*Exercise requirements*:
Filter the records down to the lines that hold the word "paśya", and copy each of those lines.

== Data for analysis

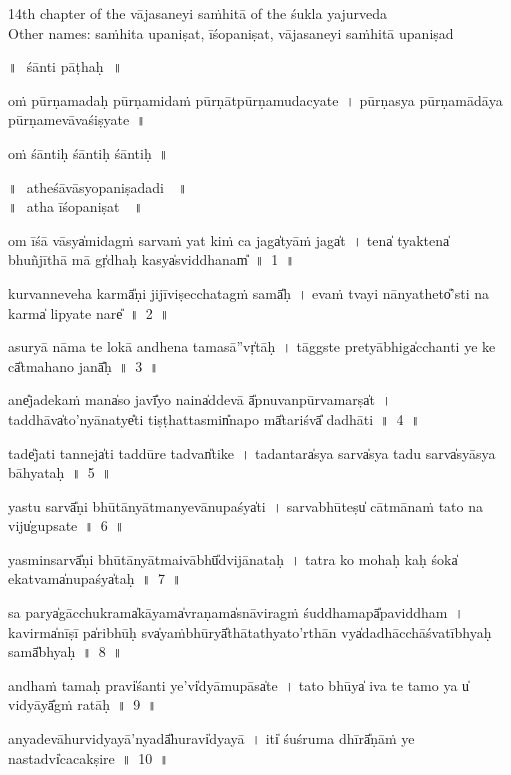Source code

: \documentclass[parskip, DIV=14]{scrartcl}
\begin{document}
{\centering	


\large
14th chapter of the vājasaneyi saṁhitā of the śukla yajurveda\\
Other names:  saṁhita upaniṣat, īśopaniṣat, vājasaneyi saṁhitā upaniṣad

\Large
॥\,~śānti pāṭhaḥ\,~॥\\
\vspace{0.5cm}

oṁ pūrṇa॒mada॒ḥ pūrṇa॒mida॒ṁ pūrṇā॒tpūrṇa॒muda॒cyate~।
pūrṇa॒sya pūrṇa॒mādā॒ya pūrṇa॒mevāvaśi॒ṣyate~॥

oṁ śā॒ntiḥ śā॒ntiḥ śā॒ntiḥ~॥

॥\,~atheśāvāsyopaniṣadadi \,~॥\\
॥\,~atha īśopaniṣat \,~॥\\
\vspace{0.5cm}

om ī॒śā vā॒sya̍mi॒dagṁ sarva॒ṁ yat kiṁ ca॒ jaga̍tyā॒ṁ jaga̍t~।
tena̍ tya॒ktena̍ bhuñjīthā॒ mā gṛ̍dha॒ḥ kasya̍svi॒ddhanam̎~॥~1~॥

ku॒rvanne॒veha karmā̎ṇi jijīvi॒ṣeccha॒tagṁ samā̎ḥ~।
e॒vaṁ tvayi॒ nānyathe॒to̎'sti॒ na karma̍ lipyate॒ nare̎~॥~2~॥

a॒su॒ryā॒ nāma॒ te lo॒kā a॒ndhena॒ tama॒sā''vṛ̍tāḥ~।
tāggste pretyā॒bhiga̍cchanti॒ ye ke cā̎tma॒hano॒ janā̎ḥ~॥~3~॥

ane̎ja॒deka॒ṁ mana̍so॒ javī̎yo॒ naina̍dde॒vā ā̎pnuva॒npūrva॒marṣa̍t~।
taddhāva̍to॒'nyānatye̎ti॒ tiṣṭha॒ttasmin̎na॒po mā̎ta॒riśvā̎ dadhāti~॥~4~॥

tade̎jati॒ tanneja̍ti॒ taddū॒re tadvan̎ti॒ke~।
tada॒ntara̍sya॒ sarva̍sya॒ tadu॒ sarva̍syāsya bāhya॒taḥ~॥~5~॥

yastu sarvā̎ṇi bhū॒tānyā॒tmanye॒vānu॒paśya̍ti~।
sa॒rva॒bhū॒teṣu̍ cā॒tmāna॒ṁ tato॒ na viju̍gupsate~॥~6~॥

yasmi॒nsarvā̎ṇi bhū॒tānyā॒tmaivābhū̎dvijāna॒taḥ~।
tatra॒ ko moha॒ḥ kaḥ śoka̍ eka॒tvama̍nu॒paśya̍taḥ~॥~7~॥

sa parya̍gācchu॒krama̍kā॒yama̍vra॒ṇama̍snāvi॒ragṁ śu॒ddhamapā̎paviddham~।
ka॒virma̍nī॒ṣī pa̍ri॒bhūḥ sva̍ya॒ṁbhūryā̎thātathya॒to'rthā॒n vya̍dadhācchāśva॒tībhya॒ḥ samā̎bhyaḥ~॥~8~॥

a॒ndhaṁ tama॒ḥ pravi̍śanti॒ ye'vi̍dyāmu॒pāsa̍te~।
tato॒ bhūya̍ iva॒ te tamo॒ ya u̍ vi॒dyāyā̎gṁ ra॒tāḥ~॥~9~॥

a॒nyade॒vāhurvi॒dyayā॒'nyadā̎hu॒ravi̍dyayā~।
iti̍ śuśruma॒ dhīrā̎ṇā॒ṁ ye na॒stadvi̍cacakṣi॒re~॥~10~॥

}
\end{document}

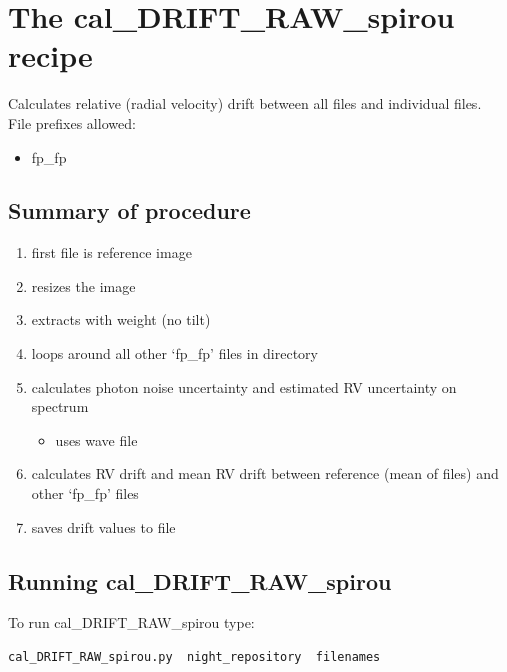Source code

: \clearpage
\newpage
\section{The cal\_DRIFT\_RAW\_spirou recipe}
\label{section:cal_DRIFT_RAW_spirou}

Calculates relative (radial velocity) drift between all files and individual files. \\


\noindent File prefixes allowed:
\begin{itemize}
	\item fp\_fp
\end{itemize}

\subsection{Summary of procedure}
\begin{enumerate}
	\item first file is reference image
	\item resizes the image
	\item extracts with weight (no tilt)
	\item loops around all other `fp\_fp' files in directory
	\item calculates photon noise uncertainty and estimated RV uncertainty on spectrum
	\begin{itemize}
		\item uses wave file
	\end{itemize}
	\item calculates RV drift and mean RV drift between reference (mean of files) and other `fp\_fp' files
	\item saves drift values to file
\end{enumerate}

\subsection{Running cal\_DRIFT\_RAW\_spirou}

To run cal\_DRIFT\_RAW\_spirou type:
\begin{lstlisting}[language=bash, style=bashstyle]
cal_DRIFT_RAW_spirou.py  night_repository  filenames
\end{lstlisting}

====

*Task output*:
yastu sarvā̎ṇi bhū॒tānyā॒tmanye॒vānu॒paśya̍ti~।
tatra॒ ko moha॒ḥ kaḥ śoka̍ eka॒tvama̍nu॒paśya̍taḥ~॥~7~॥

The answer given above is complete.